►

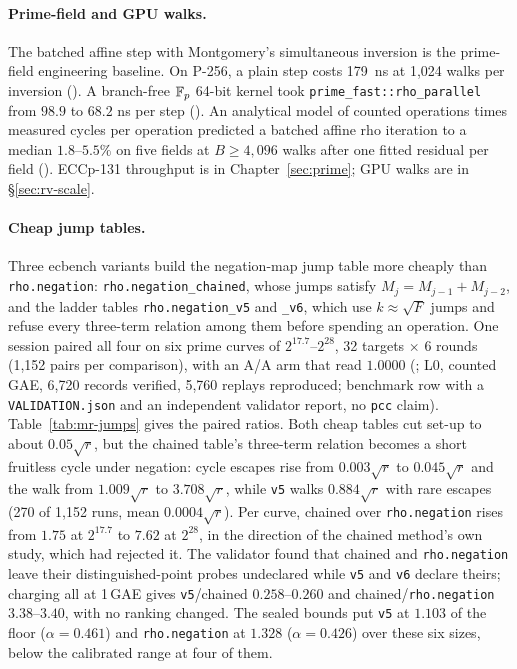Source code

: \paragraph{Prime-field and GPU walks.} The batched affine step with
Montgomery's simultaneous inversion is the prime-field engineering baseline.
On P-256, a plain step costs 179~ns at 1{,}024 walks per inversion
(). A branch-free $\mathbb{F}_p$ 64-bit
kernel took \texttt{prime\_fast::rho\_parallel} from $98.9$ to $68.2$ ns per
step (). An analytical model of
counted operations times measured cycles per operation predicted a batched
affine rho iteration to a median $1.8$--$5.5\%$ on five fields at
$B\ge4{,}096$ walks after one fitted residual per field
(). ECCp-131 throughput is in
Chapter~\ref{sec:prime}; GPU walks are in \S\ref{sec:rv-scale}.

\paragraph{Cheap jump tables.} Three ecbench variants build the
negation-map jump table more cheaply than \texttt{rho.negation}:
\texttt{rho.negation\_chained}, whose jumps satisfy
$M_j=M_{j-1}+M_{j-2}$, and the ladder tables \texttt{rho.negation\_v5} and
\texttt{\_v6}, which use $k\approx\sqrt F$ jumps and refuse every
three-term relation among them before spending an operation. One session
paired all four on six prime curves of $2^{17.7}$--$2^{28}$, 32 targets
$\times$ 6 rounds (1{,}152 pairs per comparison), with an A/A arm that read
$1.0000$ (; L0, counted
GAE, 6{,}720 records verified, 5{,}760 replays reproduced; benchmark row with
a \texttt{VALIDATION.json} and an independent validator report, no
\texttt{pcc} claim). Table~\ref{tab:mr-jumps} gives the paired ratios. Both
cheap tables cut set-up to about $0.05\sqrt r$, but the chained table's
three-term relation becomes a short fruitless cycle under negation: cycle
escapes rise from $0.003\sqrt r$ to $0.045\sqrt r$ and the walk from
$1.009\sqrt r$ to $3.708\sqrt r$, while \texttt{v5} walks $0.884\sqrt r$
with rare escapes (270 of 1{,}152 runs, mean $0.0004\sqrt r$). Per curve,
chained over \texttt{rho.negation} rises from $1.75$ at $2^{17.7}$ to $7.62$
at $2^{28}$, in the direction of the chained method's own study, which had
rejected it. The validator found that chained and \texttt{rho.negation}
leave their distinguished-point probes undeclared while \texttt{v5} and
\texttt{v6} declare theirs; charging all at 1\,GAE gives \texttt{v5}/chained
$0.258$--$0.260$ and chained/\texttt{rho.negation} $3.38$--$3.40$, with no
ranking changed. The sealed bounds put \texttt{v5} at $1.103$ of the floor
($\alpha=0.461$) and \texttt{rho.negation} at $1.328$ ($\alpha=0.426$) over
these six sizes, below the calibrated range at four of them.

◄

[Exercise aim]
Reproduce all of the entries exactly as they appear, though any picture they include must be omitted.

[Final answer]
Source code

: \paragraph{Prime-field and GPU walks.} The batched affine step with
Montgomery's simultaneous inversion is the prime-field engineering baseline.
On P-256, a plain step costs 179~ns at 1{,}024 walks per inversion
(). A branch-free $\mathbb{F}_p$ 64-bit
kernel took \texttt{prime\_fast::rho\_parallel} from $98.9$ to $68.2$ ns per
step (). An analytical model of
counted operations times measured cycles per operation predicted a batched
affine rho iteration to a median $1.8$--$5.5\%$ on five fields at
$B\ge4{,}096$ walks after one fitted residual per field
(). ECCp-131 throughput is in
Chapter~\ref{sec:prime}; GPU walks are in \S\ref{sec:rv-scale}.

\paragraph{Cheap jump tables.} Three ecbench variants build the
negation-map jump table more cheaply than \texttt{rho.negation}:
\texttt{rho.negation\_chained}, whose jumps satisfy
$M_j=M_{j-1}+M_{j-2}$, and the ladder tables \texttt{rho.negation\_v5} and
\texttt{\_v6}, which use $k\approx\sqrt F$ jumps and refuse every
three-term relation among them before spending an operation. One session
paired all four on six prime curves of $2^{17.7}$--$2^{28}$, 32 targets
$\times$ 6 rounds (1{,}152 pairs per comparison), with an A/A arm that read
$1.0000$ (; L0, counted
GAE, 6{,}720 records verified, 5{,}760 replays reproduced; benchmark row with
a \texttt{VALIDATION.json} and an independent validator report, no
\texttt{pcc} claim). Table~\ref{tab:mr-jumps} gives the paired ratios. Both
cheap tables cut set-up to about $0.05\sqrt r$, but the chained table's
three-term relation becomes a short fruitless cycle under negation: cycle
escapes rise from $0.003\sqrt r$ to $0.045\sqrt r$ and the walk from
$1.009\sqrt r$ to $3.708\sqrt r$, while \texttt{v5} walks $0.884\sqrt r$
with rare escapes (270 of 1{,}152 runs, mean $0.0004\sqrt r$). Per curve,
chained over \texttt{rho.negation} rises from $1.75$ at $2^{17.7}$ to $7.62$
at $2^{28}$, in the direction of the chained method's own study, which had
rejected it. The validator found that chained and \texttt{rho.negation}
leave their distinguished-point probes undeclared while \texttt{v5} and
\texttt{v6} declare theirs; charging all at 1\,GAE gives \texttt{v5}/chained
$0.258$--$0.260$ and chained/\texttt{rho.negation} $3.38$--$3.40$, with no
ranking changed. The sealed bounds put \texttt{v5} at $1.103$ of the floor
($\alpha=0.461$) and \texttt{rho.negation} at $1.328$ ($\alpha=0.426$) over
these six sizes, below the calibrated range at four of them.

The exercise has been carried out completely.